When things weren't going well this season, when a nine-game
stretch saw the senior averaging just four points in 14 minutes, Kilicli wasn't
surrounded by people who tried to encourage him out of the rut.
"There were times where I didn't feel like I was doing the
best I can," he admitted after a career performance Saturday. "Not that I
didn't want to, I just couldn't do it. It was more like a mental breakdown for
me and actually, a lot of people tried to get me down rather than try to get me
up."
His head coach picked him up.
With Bob Huggins' help, Kilicli says, he was able to refocus
and look forward rather than dwell what had already transpired. A career-high
25 points and eight boards in the win over Texas Tech may have been the
culmination of many conversations over a period of time, many of which took
place as the team traveled thousands of miles above ground to the next
destination on its Big 12 schedule.
"[Huggins] told me some stuff and I trusted him and then I
started playing better because mentally, I was in better shape," says Kilicli.
"Once he trusts me, I don't care if anybody else trusts me. I really don't care
whoever thinks whatever."
Huggins has always said that he thinks quite highly of his
Turkish center. The relationship began when he recruited the 6-foot-9 athlete
in his prep days and has continued through their four years together with WVU.
It isn't as though things are always peachy between the two.
They can often be seen getting into it with each other when the result on the
court isn't exactly what Huggins expected. But that doesn't stop them from
sharing a mutual respect.
"Deniz and I have always had a really good relationship,"
Huggins says. "We had a good relationship when he didn't speak English. I
didn't know what the hell he was saying, but he always hugged me, so I thought
that was all right. I didn't know."
So when the Turk, who now speaks English as well as anyone
else on the roster, came to Huggins on the team plane looking for guidance, it
was provided.
Neither would shed real details on exactly what was said,
but knowing the two and their self-proclaimed stubbornness, the conversations
likely never went off without some hiccups.

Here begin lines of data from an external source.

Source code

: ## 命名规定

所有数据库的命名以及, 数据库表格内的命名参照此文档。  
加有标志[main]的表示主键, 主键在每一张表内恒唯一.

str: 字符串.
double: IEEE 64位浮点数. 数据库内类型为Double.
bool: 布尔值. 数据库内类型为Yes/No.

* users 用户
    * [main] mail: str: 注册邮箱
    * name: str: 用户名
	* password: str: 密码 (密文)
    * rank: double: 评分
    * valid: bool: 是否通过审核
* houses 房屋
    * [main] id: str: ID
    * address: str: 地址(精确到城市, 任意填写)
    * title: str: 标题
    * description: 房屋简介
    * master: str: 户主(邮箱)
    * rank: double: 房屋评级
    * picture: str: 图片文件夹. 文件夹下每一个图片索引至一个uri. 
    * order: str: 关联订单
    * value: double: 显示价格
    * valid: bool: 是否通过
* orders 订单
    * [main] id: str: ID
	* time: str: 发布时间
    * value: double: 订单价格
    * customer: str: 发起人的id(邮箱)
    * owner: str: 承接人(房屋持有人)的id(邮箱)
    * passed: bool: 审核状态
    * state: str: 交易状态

"I just go up to him and be like, ‘This is what's going on,
what I got to do?' I mean, he helped me a lot. It's going the way it's going
right now," Kilicli says.
The way it's going right now is the senior is fresh off his
best performance of the year in a win over Texas Tech and has averaged 31.4
minutes and 13.8 points in the last five games for the Mountaineers. He played
all but two minutes of the last outing and only picked up two personal fouls,
while three of the Red Raiders' post players fouled out.
West Virginia's offense is going through the big man, which
was the plan to open the season, and others are getting their production in
turn.
"How are we going to score without Deniz?" Huggins asked.
"The other thing that Deniz does is he gets other people open because they have
to help. They just have to help and I think Eron Harris has been a recipient of
Deniz making more than one guy have to guard him."
The freshman Harris has certainly come on along with his
veteran teammate's success. Over the course of those previous five games, the
guard is averaging 15.8 points and now leads the Mountaineers in scoring for
the season.
"I'll tell you the other thing that people don't appreciate
– he's our best guy at helping on ball screens," Huggins adds of Kilicli. "He's
our only big that can trap a ball screen. Does he do it all the time? No, but
the truth is, we ask him to do a whole lot of stuff."
Kilicli knows a lot will be asked of him from this point
forward to help the team determine its postseason destination. When asked what
he expects from the Mountaineers for the remainder of the schedule, he says he
doesn't know what to expect, but he knows he will take a long vacation when his
WVU career comes to a close.
"I'm just going to do my part of the job the best I can and
I feel like that's the way I can help the team and I don't worry about the rest
of it," says Kilicli. "I can assure you that I'm going to play as much as I can
play and give 110 percent if I can."
His head coach, who recounts numerous talks the two have had
at his own house, wouldn't anticipate anything less.
"I think at the end of the day, Deniz isn't a quitter," says
Huggins. "Everybody gets frustrated. I may be at the head of the class when it
comes to frustration, but he's not a quitter. That's not Deniz."